* What you will do:
Retype, word for word, each line between the lines holding "- Completion" and "## 📁 Folder Structure", inclusive, and leave the rest of the data alone.

*** Opening of Provided records ***

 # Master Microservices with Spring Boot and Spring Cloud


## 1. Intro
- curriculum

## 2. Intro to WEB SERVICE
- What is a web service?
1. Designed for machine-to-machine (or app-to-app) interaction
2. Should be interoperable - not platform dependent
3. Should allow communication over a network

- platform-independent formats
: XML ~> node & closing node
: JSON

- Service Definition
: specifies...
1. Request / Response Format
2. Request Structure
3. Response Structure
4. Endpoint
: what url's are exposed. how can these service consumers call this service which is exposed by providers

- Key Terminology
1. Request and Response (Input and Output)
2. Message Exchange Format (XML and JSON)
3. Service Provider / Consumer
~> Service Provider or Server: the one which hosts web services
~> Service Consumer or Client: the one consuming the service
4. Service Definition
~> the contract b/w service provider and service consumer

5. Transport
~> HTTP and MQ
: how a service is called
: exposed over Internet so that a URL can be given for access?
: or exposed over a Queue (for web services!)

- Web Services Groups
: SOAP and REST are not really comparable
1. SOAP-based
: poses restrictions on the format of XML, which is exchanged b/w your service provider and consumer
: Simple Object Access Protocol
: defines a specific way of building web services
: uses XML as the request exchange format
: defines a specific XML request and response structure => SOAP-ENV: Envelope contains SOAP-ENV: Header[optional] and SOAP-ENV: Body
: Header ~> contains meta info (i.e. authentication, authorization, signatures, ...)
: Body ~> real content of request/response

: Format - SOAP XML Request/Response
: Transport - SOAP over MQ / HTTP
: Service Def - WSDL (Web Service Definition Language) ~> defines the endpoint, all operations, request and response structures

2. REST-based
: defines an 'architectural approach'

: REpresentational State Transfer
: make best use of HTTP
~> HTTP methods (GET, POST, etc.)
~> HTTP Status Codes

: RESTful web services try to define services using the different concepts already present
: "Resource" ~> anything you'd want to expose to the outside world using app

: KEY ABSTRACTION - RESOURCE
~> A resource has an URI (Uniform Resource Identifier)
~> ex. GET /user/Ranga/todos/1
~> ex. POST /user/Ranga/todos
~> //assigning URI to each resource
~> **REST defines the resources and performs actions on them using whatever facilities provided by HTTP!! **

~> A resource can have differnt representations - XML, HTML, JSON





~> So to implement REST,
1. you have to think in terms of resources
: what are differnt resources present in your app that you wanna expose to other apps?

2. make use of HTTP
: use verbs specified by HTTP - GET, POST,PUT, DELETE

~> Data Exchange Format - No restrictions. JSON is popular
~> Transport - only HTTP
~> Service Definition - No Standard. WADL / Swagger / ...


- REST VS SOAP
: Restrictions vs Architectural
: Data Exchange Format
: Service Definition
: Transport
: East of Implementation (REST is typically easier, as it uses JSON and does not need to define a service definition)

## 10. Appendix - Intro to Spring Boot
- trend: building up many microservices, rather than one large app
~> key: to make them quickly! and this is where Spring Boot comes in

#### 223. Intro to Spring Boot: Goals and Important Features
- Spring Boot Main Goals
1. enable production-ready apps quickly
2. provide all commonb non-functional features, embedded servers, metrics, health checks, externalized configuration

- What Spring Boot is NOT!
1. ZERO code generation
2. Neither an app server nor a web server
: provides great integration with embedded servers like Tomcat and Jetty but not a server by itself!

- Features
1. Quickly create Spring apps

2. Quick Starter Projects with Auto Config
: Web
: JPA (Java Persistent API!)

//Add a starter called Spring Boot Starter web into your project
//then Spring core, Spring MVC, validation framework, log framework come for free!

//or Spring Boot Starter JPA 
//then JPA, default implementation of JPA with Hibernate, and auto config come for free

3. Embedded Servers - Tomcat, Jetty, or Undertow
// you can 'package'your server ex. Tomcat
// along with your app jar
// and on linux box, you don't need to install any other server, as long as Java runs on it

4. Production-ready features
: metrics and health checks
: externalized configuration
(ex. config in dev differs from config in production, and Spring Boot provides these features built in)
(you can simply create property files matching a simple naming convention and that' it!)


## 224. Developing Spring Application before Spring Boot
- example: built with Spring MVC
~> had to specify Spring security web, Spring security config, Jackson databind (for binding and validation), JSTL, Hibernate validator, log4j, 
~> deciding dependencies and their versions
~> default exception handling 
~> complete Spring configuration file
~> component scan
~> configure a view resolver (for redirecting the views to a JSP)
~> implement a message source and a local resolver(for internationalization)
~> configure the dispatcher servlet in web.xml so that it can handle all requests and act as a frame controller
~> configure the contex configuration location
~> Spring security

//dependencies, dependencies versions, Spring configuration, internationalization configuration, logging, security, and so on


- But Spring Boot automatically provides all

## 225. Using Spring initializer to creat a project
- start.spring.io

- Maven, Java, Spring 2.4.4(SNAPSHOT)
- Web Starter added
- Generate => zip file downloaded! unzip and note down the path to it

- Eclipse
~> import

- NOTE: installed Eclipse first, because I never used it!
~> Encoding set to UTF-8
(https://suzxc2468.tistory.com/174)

*** Close of Provided records ***
*** Opening of Provided records ***

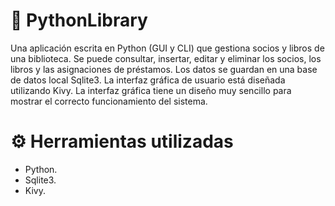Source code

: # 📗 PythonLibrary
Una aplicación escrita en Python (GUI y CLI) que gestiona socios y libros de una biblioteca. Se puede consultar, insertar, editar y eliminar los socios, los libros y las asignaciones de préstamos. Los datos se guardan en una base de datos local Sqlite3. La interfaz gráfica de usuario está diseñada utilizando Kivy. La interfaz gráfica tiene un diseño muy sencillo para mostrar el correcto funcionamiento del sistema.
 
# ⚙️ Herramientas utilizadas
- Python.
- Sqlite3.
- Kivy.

*** Close of Provided records ***
*** Opening of Provided records ***

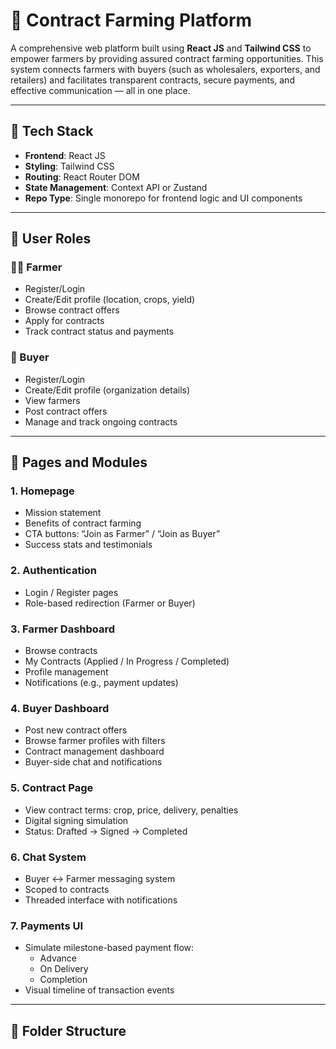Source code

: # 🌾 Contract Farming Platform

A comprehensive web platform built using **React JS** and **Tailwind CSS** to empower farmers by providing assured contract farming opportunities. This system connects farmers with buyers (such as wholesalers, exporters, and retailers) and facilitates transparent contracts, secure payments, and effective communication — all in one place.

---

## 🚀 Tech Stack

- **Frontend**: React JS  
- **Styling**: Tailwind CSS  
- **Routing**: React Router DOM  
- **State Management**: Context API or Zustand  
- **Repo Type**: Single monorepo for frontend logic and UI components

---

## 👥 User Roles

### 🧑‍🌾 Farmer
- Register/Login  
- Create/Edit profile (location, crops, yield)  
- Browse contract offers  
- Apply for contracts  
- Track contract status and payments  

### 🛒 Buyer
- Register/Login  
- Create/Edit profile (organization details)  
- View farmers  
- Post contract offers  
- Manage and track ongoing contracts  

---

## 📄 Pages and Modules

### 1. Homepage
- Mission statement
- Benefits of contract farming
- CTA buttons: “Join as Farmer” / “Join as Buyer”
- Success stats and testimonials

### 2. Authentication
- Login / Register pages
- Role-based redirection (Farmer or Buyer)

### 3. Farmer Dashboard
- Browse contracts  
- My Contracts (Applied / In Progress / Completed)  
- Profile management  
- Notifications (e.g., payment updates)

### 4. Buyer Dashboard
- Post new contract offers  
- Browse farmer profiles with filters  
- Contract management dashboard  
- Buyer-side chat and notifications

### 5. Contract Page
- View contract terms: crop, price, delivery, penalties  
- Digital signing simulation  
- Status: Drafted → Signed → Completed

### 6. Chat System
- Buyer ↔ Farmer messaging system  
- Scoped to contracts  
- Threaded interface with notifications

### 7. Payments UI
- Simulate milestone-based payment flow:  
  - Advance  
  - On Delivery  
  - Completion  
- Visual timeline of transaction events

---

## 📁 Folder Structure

*** Close of Provided records ***

* Solved problem:
  - Completion  
- Visual timeline of transaction events

---

## 📁 Folder Structure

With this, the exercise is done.